Monday, December 12, 2016

Sob o Olhar das Estrelas Cap. 9

Enquanto Daniel e Paulo Botelho almoçavam no restaurante do hotel, Letícia aproveitou o horário de almoço para ler. Sentada num banco da praça que era próxima do escritório onde trabalha, ela tentou concentrar-se na leitura, mas o ruído de crianças brincando num parquinho infantil chamo sua atenção. Ela os fitou com uma expressão sonhadora e, ao mesmo tempo, triste. Já não sentia certeza nos laços que a uniam a Daniel. Os sonhos construídos juntos ao longo dos anos já não pareciam fazer sentido. Havia uma sombra se projetando sobre eles, ela sabia. Talvez, no fundo do coração, ela sempre soubesse que o amor deles havia sido assentado sobre bases muito frágeis. Algo que estava além do que conseguia compreender.
Houve um tempo, talvez alguns momentos, em que julgou conhecer Daniel como a palma de sua mão, tão adoravelmente transparente ele lhe parecia. Havia no seu olhar um brilho quase infantil que a enternecia. Quando o conheceu, ele parecia tão solitário em seu jeito desajeitado de se relacionar com o mundo, que ela sentiu que precisava protegê-lo das pessoas, mas essa sensação durou pouco e foi logo substituída por outra: a de estar, por sua vez, confortavelmente amparada por alguém que a amava e se mostrava mais forte que o mundo que ela conhecia, com todas as suas contradições.

Agora já não tinha a certeza de conhecê-lo como pensava.
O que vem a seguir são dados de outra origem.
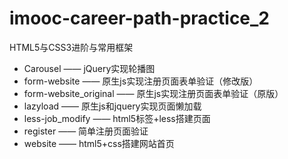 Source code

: # imooc-career-path-practice_2
HTML5与CSS3进阶与常用框架

- Carousel —— jQuery实现轮播图
- form-website —— 原生js实现注册页面表单验证（修改版）
- form-website_original —— 原生js实现注册页面表单验证（原版）
- lazyload —— 原生js和jquery实现页面懒加载
- less-job_modify —— html5标签+less搭建页面
- register —— 简单注册页面验证
- website —— html5+css搭建网站首页
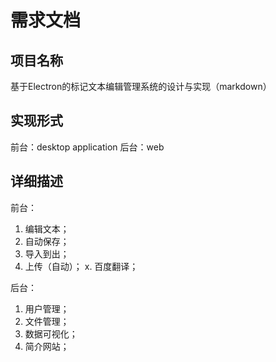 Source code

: # 需求文档

## 项目名称
基于Electron的标记文本编辑管理系统的设计与实现（markdown）

## 实现形式
前台：desktop application
后台：web

## 详细描述

前台：
1. 编辑文本；
2. 自动保存；
3. 导入到出；
4. 上传（自动）；
x. 百度翻译；


后台：
1. 用户管理；
2. 文件管理；
3. 数据可视化；
4. 简介网站；
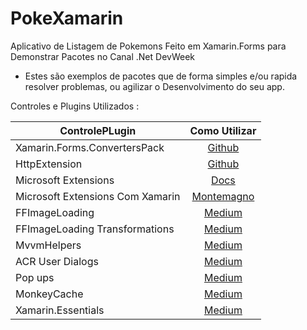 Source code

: # PokeXamarin

Aplicativo de Listagem de Pokemons Feito em Xamarin.Forms para Demonstrar Pacotes no Canal .Net DevWeek

* Estes são exemplos de pacotes que de forma simples e/ou rapida resolver problemas, ou agilizar o Desenvolvimento do seu app.

Controles e Plugins Utilizados :

|ControlePLugin |Como Utilizar|
| ------------------- | :------------------: |
|Xamarin.Forms.ConvertersPack|[Github](https://github.com/TBertuzzi/Xamarin.Forms.ConvertersPack)|
|HttpExtension|[Github](https://github.com/TBertuzzi/HttpExtension)|
|Microsoft Extensions|[Docs](https://docs.microsoft.com/en-us/dotnet/api/?WT.mc_id=DOP-MVP-5003242)|
|Microsoft Extensions Com Xamarin|[Montemagno](https://montemagno.com/add-asp-net-cores-dependency-injection-into-xamarin-apps-with-hostbuilder/)|
|FFImageLoading|[Medium](https://bertuzzi.medium.com/meu-plugin-minha-vida-ffimageloading-9a03f1e7cd52)|
|FFImageLoading Transformations|[Medium](https://bertuzzi.medium.com/meu-plugin-minha-vida-ffimageloading-capitulo-2-transformations-facc276fa885)|
|MvvmHelpers|[Medium](https://bertuzzi.medium.com/o-x-do-xamarin-forms-mvvm-helpers-7b73b821fc34)|
|ACR User Dialogs|[Medium](https://medium.com/@bertuzzi/meu-plugin-minha-vida-toast-load-dialogs-baf96b51ade7)|
|Pop ups|[Medium](https://medium.com/@bertuzzi/o-x-do-xamarin-forms-pop-ups-5cffa68ee3e)|
|MonkeyCache|[Medium](https://bertuzzi.medium.com/o-x-do-xamarin-forms-armazenando-cache-com-monkey-cache-p-b881deeba8cd)|
|Xamarin.Essentials|[Medium](https://bertuzzi.medium.com/o-x-do-xamarin-forms-xamarin-essentials-26511f833ba)|

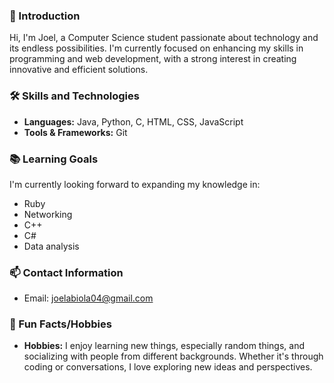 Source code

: ### **👋 Introduction**
Hi, I'm Joel, a Computer Science student passionate about technology and its endless possibilities. I'm currently focused on enhancing my skills in programming and web development, with a strong interest in creating innovative and efficient solutions.

### **🛠 Skills and Technologies**
- **Languages:** Java, Python, C, HTML, CSS, JavaScript
- **Tools & Frameworks:** Git
  
### **📚 Learning Goals**
I'm currently looking forward to expanding my knowledge in:
- Ruby
- Networking
- C++
- C#
- Data analysis

### **📫 Contact Information**
- Email: [joelabiola04@gmail.com](mailto:joelabiola04@gmail.com)

### **🎉 Fun Facts/Hobbies**
- **Hobbies:** I enjoy learning new things, especially random things, and socializing with people from different backgrounds. Whether it's through coding or conversations, I love exploring new ideas and perspectives.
Não era apenas a forma como havia reagido à notícia de sua gravidez, nem sua estranha mania por discos voadores. Havia algo mais em sua natureza. Uma incongruência sutil no modo como ele agia, como se a sua própria existência não fosse real.
Obstinadamente, Letícia ligava detalhes, que antes não havia percebido, numa colcha de retalhos que teimava em não fazer sentido, mas zombava dela pelos significados que ocultava. Sabia de sua natureza estranha desde que o conhecera, mas não se importava. Talvez fosse isso mesmo que a atraía. Desde menina, pouco ligava para os garotos que não sabiam sonhar algo que não fosse os sonhos de pequeno burguês. O que a afligia eram as mudanças que percebia nele nos últimos dias. Sabia que algo o consumia por dentro, mas sentia-se incapaz de ajudá-lo sem saber o que estava acontecendo. Precisava saber muito mais do que ele talvez estivesse dispostos a falar, mas ela o faria soltar-se. Tinha que conhecer o que lhe ia na alma, mesmo que isso significasse um rompimento definitivo entre eles.
Resoluta, Letícia sentiu-se melhor. Não queria de modo algum ver seu castelo desabar e ficar apenas observando. Se a queda fosse inevitável, que fosse, mas ela queria saber o motivo disso.
Ela olhou novamente para as crianças e, quase sem pensar, acariciou o próprio ventre.
- Seja como for, eu já tenho você. – Disse com um meio sorriso, ainda que triste. De algum modo, sentiu que a vida que já levava consigo, concordava.
Com um longo suspiro, recolheu o livro e consultou o relógio. Precisava voltar ao trabalho.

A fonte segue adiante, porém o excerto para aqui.